Manuel Bompard photographié ce 30 avril lors des Questions au gouvernement  (illustration)
THOMAS SAMSON / AFP Manuel Bompard photographié ce 30 avril lors des Questions au gouvernement (illustration)

POLITIQUE - L’accusation est grave, puisque c’est du principe primordial de la séparation des pouvoirs dont il est question. Après la convocation de la présidente du groupe LFI à l’Assemblée nationale, Mathilde Panot, et de la candidate aux élections européennes Rima Hassan pour « apologie du terrorisme » sur fond de contestation de l’offensive sans merci menée par l’armée israélienne à Gaza et en Cisjordanie, les troupes mélenchonistes désignent explicitement le gouvernement comme étant l’instigateur de ces procédures.

Des procédures qui interviennent par ailleurs en pleine campagne électorale pour les élections européennes, ce qui donne à ces accusations une dimension encore plus sensible, car c’est une instrumentalisation de la justice à des fins politiques qui est ici décrite. « Aujourd’hui, quand on voit la France sous Emmanuel Macron, ça donne une pâle copie d’un certain nombre de régimes autoritaires dans le monde », a affirmé ce mardi 30 avril depuis le Palais Bourbon le coordinateur national de la France insoumise, Manuel Bompard, avant de remettre en cause l’indépendance de la justice.
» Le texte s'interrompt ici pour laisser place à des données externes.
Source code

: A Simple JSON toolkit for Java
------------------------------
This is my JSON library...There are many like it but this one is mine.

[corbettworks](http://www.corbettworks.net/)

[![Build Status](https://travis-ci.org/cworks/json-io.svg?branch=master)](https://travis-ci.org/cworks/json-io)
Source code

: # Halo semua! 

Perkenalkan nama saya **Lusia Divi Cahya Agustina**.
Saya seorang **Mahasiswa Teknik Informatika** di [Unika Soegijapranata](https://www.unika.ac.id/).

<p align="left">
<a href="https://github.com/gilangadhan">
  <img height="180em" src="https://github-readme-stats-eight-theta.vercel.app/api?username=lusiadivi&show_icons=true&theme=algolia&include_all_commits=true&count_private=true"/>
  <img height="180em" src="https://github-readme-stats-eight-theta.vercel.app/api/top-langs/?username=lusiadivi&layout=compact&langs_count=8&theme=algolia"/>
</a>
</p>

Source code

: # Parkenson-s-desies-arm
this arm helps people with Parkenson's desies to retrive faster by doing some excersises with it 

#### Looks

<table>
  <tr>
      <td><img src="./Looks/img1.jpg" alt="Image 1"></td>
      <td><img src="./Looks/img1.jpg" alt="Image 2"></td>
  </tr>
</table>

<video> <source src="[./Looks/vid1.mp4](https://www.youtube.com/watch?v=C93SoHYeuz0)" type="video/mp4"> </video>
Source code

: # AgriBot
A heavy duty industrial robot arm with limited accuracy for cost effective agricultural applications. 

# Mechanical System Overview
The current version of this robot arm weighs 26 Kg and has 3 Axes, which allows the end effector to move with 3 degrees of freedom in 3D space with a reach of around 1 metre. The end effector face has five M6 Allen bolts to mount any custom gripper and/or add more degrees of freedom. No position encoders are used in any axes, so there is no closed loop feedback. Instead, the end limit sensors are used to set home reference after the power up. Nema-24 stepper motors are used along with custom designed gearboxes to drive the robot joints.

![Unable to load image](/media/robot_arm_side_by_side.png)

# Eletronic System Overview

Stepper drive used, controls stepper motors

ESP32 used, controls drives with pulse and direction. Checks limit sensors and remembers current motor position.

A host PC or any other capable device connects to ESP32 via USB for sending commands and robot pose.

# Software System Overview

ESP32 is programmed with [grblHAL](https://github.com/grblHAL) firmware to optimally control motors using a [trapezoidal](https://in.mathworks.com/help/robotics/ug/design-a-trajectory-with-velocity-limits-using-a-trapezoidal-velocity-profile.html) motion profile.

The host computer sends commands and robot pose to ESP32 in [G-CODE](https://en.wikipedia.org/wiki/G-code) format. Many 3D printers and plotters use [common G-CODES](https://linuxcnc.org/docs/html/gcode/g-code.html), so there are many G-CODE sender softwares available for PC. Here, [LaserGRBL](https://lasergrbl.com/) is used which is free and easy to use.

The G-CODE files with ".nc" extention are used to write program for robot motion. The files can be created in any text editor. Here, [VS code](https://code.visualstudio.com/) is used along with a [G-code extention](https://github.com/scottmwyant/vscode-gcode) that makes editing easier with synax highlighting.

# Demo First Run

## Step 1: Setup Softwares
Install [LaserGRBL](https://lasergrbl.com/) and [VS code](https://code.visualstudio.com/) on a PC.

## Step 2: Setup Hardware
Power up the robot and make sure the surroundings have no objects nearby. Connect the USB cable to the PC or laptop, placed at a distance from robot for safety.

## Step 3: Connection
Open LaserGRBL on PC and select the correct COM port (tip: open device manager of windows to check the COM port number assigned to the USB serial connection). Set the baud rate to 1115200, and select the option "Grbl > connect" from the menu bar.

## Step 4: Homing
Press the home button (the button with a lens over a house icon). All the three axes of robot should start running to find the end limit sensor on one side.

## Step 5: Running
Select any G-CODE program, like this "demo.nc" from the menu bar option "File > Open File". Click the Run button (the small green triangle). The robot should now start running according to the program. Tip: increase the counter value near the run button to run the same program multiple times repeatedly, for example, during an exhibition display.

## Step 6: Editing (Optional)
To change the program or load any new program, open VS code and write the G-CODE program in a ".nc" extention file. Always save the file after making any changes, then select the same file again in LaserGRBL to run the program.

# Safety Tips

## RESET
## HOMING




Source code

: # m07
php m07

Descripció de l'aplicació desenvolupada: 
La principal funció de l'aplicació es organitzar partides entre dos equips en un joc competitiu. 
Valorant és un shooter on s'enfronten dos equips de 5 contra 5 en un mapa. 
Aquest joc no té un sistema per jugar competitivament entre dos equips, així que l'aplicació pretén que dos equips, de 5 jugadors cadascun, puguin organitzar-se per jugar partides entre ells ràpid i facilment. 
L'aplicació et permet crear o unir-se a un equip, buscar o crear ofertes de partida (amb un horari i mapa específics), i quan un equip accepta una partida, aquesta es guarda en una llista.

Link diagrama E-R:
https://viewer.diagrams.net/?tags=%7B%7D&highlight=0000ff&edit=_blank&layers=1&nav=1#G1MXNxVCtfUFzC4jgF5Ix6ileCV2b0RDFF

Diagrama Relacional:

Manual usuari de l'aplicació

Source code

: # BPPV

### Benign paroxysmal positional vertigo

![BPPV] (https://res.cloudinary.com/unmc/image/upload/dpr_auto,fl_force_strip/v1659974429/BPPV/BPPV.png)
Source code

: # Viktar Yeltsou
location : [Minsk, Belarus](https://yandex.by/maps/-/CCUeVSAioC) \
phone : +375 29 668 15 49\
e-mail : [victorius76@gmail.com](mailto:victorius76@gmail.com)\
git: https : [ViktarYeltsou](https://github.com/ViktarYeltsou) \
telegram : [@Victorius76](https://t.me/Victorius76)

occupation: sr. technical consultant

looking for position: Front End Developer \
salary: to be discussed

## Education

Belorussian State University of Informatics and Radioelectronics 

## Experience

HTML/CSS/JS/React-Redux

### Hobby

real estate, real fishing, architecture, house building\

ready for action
La circulaire du 10 octobre

En cause, une circulaire envoyée par Éric Dupond-Moretti, demandant aux procureurs une « réponse pénale ferme et rapide » face à « l’apologie du terrorisme » qui s’exprimerait à la suite de l’attaque terroriste commise par le Hamas contre Israël le 7 octobre. Ce qui, selon le Garde des sceaux, concerne « les propos vantant les attaques, en les présentant comme une légitime résistance à Israël ». Pour Manuel Bompard, comme pour Mathilde Panot, la convocation des insoumis résulte de cette circulaire, qui vise à « criminaliser » les discours mettant en cause l’action du gouvernement israélien à l’égard du peuple palestinien.

Auprès de Libération le 24 avril, plusieurs spécialistes de droits faisaient effectivement un lien entre cette circulaire et la multiplication de ces procédures pénales, permises depuis la loi Cazeneuve de 2014. Et pour une raison simple : les procureurs sont placés sous l’autorité du Garde des sceaux. « Et le parquet est discipliné. Donc si Dupond-Moretti demande la plus grande célérité et sévérité, les parquets s’y tiennent », expliquait alors Olivier Cahn, professeur de droit pénal de l’université de Cergy, cité par le quotidien.

Mais cela suffit-il à voir dans ces convocations la main du gouvernement, et une volonté politique de nuire à LFI à travers la justice ? De son côté, le ministère de la Justice souligne que ces procédures ont été ouvertes à la suite de plaintes, et que les parquets en question ne se sont pas autosaisis. « La justice a été saisie, et elle dira ce qu’elle a à dire, en toute indépendance », a répliqué ce mardi Éric Dupond-Moretti, démentant toute instrumentalisation de la justice. Très loin de convaincre les insoumis, dont certains accusent carrément l’exécutif de tirer les ficelles de ces procédures.

« Barbouzerie »

« Aucun parquet ne va lancer des convocations contre une présidente de groupe parlementaire sans l’aval d’un ministre, on le sait très bien », a répliqué le député insoumis de Haute-Garonne Hadrien Clouet, qui perçoit « une décision politique voulue dans une période électorale » derrière ces convocations. « C’est la main du gouvernement, c’est un cabinet noir, c’est une barbouzerie », a-t-il dénoncé, dans une argumentation fleurant bon la défense de François Fillon durant la présidentielle de 2017.

Chef de file de la France insoumise, Jean-Luc Mélenchon a quant à lui accusé le ministre de la justice d’avoir sciemment attendu sept mois, entre sa circulaire et la campagne européenne, pour organiser « un interrogatoire politique par la police en pleine élection ».

Sans aller jusqu’à reprendre ce vocabulaire, le député socialiste de l’Eure, Philippe Brun, a lui aussi émis l’idée d’une implication gouvernementale. « Je crois qu’il y a un peu de zèle de la part de la police judiciaire. Moi je m’interroge s’il n’y a pas des instructions qui ont été faites d’en haut. Avec la réforme de la police judiciaire on peut se poser la question », a estimé l’élu PS, en référence à l’inquiétude que fait peser la réforme récente de la PJ au sujet de l’indépendance de la justice, et notamment sur les cas d’affaires portant atteinte la probité des élus.